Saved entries
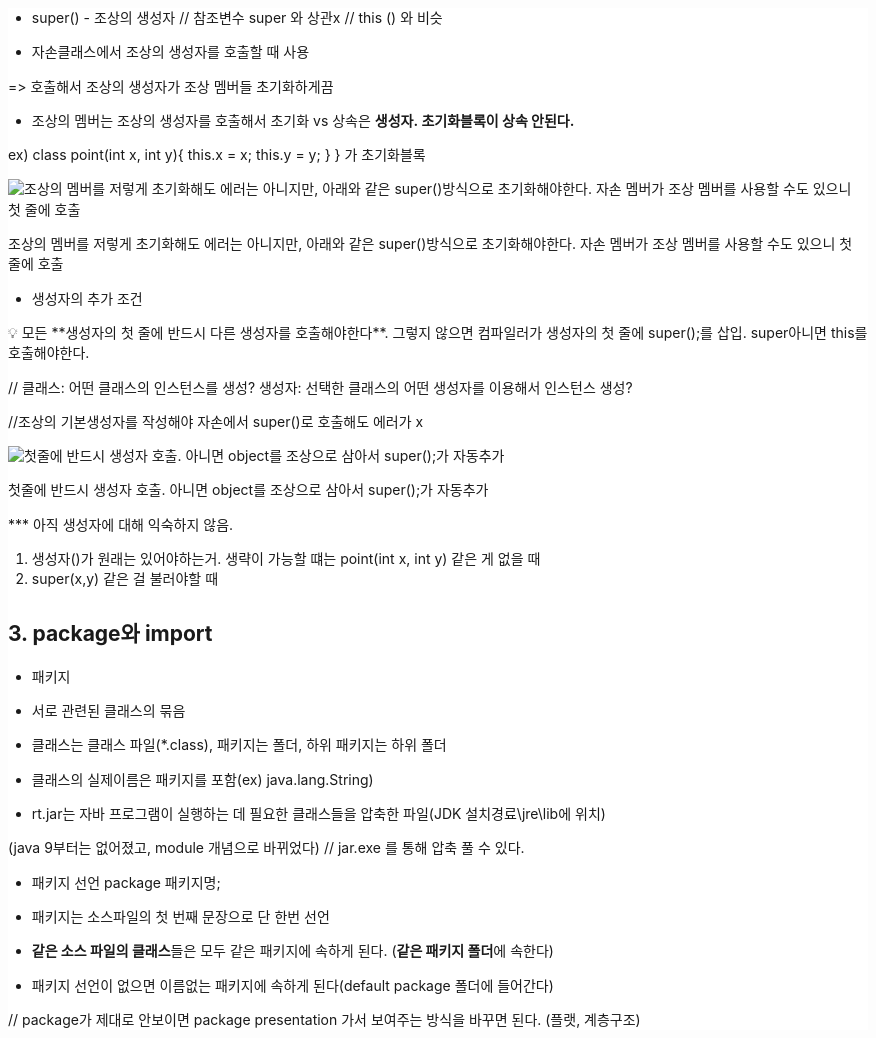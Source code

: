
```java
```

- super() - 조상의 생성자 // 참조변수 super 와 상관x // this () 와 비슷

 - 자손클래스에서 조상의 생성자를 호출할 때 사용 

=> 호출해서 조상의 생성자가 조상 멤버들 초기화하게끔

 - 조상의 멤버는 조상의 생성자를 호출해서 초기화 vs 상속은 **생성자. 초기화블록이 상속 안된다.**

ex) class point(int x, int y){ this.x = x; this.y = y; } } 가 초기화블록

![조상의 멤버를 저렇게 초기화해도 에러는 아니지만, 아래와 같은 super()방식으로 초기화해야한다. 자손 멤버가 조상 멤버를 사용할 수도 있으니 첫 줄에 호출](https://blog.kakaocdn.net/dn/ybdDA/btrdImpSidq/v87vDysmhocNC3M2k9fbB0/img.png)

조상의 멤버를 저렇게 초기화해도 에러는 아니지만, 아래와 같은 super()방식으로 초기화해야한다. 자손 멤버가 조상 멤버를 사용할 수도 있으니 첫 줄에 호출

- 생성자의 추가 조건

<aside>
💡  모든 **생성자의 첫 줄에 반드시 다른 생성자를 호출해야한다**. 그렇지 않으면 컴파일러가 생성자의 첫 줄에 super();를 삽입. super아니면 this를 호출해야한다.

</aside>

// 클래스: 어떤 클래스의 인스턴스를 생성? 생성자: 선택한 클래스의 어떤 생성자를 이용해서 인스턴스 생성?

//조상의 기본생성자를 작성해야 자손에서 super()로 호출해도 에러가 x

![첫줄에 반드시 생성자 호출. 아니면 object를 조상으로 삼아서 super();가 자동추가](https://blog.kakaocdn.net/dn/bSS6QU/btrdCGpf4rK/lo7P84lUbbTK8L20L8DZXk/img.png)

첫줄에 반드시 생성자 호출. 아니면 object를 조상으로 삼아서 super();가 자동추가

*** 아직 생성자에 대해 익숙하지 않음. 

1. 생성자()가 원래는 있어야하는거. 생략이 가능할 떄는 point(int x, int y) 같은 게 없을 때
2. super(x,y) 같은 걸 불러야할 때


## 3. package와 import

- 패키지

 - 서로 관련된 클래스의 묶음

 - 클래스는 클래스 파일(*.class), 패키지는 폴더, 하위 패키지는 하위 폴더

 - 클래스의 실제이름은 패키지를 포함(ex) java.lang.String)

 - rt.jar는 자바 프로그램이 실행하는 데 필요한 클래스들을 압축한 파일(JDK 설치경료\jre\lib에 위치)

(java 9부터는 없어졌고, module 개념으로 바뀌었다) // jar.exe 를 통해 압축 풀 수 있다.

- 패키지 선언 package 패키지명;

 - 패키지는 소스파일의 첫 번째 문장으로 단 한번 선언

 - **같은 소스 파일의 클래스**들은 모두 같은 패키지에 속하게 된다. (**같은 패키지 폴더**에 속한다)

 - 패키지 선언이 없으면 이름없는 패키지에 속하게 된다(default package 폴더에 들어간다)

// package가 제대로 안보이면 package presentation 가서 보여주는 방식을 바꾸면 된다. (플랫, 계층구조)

* * *

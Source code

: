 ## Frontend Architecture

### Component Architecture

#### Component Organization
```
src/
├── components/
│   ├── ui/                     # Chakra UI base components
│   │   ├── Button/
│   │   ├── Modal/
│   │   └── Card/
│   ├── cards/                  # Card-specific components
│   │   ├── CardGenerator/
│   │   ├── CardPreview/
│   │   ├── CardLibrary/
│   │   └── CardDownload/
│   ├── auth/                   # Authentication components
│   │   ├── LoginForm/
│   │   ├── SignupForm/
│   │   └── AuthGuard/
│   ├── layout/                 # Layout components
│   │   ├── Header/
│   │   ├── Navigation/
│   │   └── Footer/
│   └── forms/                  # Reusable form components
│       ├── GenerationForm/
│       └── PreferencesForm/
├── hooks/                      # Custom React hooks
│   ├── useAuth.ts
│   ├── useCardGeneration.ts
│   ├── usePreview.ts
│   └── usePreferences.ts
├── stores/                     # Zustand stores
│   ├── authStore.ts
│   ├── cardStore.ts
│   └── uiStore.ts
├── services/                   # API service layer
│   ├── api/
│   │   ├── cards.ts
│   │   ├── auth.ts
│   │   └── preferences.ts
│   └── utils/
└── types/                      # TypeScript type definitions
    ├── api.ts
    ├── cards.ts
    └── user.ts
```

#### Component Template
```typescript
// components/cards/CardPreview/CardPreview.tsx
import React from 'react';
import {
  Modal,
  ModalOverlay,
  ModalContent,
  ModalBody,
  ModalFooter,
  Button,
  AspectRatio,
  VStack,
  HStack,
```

What you are asked to do: Go through the entries above and count the lines containing the string "kakaocdn". Give only that number.

Exercise answer: 2